The basic objective of a double taxation treaty is to eliminate the double taxation of profits arising in one jurisdiction and paid to residents of another. At a corporate level this arises when a taxable entity, [say] home business, has a subsidiary or branch in another jurisdiction, and that subsidiary makes a profit and is subject to tax in the resident country, then repatriates the tax-paid profit to the home company, and that is consolidated into the main company accounts. If there were not a double tax treaty in place, that repatriated profit would be subject to taxing in the home country, but a double tax agreement prevents the tax being paid in the home country, and there are various mechanisms to make that adjustment.

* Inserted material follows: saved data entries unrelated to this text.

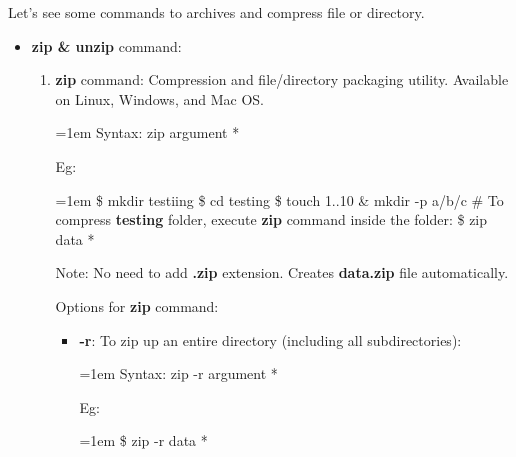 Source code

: \setlength{\columnsep}{3pt}
\begin{flushleft}
	Let's see some commands to archives and compress file or directory.
	\begin{itemize}
		\item \textbf{zip \& unzip} command: 
		\begin{enumerate}
			\item \textbf{zip} command: Compression and file/directory packaging utility. Available on Linux, Windows, and Mac OS. 
			\begin{tcolorbox}[breakable,notitle,boxrule=0pt,colback=pink,colframe=pink]
				\color{black}
				\font=1em
				Syntax: zip argument *
				\font=4pt
			\end{tcolorbox}
			Eg:
			\begin{tcolorbox}[breakable,notitle,boxrule=-0pt,colback=black,colframe=black]
				\color{green}
				\font=1em
				\$ mkdir testiing
				\newline
				\$ cd testing
				\newline
				\$ touch {1..10} \& mkdir -p a/b/c
				\newline
				\color{white}
				\# To compress \textbf{testing} folder, execute \textbf{zip} command inside the folder:
				\newline
				\color{green}
				\$ zip data *
				\font=4pt
			\end{tcolorbox}
			
			\bigskip
			\begin{tcolorbox}[breakable,notitle,boxrule=0pt,colback=yellow,colframe=yellow]
				\color{black}
				Note: No need to add \textbf{.zip} extension. Creates \textbf{data.zip} file automatically.
			\end{tcolorbox}
			
			Options for \textbf{zip} command:
			\begin{itemize}
				\item \textbf{-r}: To zip up an entire directory (including all subdirectories):
				\begin{tcolorbox}[breakable,notitle,boxrule=0pt,colback=pink,colframe=pink]
					\color{black}
					\font=1em
					Syntax: zip -r argument *
					\font=4pt
				\end{tcolorbox}
				Eg:
				\begin{tcolorbox}[breakable,notitle,boxrule=-0pt,colback=black,colframe=black]
					\color{green}
					\font=1em
					\$ zip -r data *
					\font=4pt
				\end{tcolorbox}
					

\end{itemize}
\end{enumerate}
\end{itemize}
\end{flushleft}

It is usual that a nominal withholding tax is factored into the equation in the country in which the off-shore profit is made.

The actual mechanism within a double tax treaty can be reasonably complex, far too complex for this discussion and an individual or organisation which may in this situation should seek expert advice.


Franking Credits are almost unique to Australia and are another form of “double tax treaty” to assist the investor avoid double taxation if he and the company are in the same jurisdiction. As a company declares a dividend it also declares the “franking credits” which are applicable, which is the tax the company has already paid, and the recipient can nett that off against his/her personal tax. Once again the actual application may be complex and the individual in this situation should seek expert advice.


Corporate Taxation is a very emotive subject and no matter in which direction the regulators decide to move, it will be resisted or criticised by some sections of the community. We embarked on this essay as there has been some suggestion that tax may be an impediment to off-shore investment particularly at the corporate level and we wished to see the factors which may be involved. It is difficult to see that tax is an impediment to an off-shore investment, unless an investment is made into a jurisdiction which does not have a Double Tax Treaty with Australia. It is possible that because Franking Credits cannot be claimed in Australia in relation to an off-shore investment, this may be seen as a disincentive in some circumstances.

Similarly, it is difficult to see that the current tax rates are a disincentive to inward investment, but that will be the subject of another essay.

Glen Robinson
AFG Venture Group
Mob +61 (0)412 229 664


Australian tax paid

Note on the ATO TAX
Corporate tax transparency: report of entity tax information
To better inform public debate about tax policy, the Commissioner is required to produce an annual report of information about certain corporate tax entities. This report is our first annual update. It lists public and foreign owned entities (including foreign owned private companies) with total income of $100 million or more, as well as Australian-owned resident private entities with total income of $200 million or more, in tax returns for the 2014-15 income year.

Due to legislative limits on the information able to be included, this entity by entity level report does not reflect actual economic or accounting groupings. It is important to note the aggregate figures listed cannot and do not reflect the complexity of the tax system.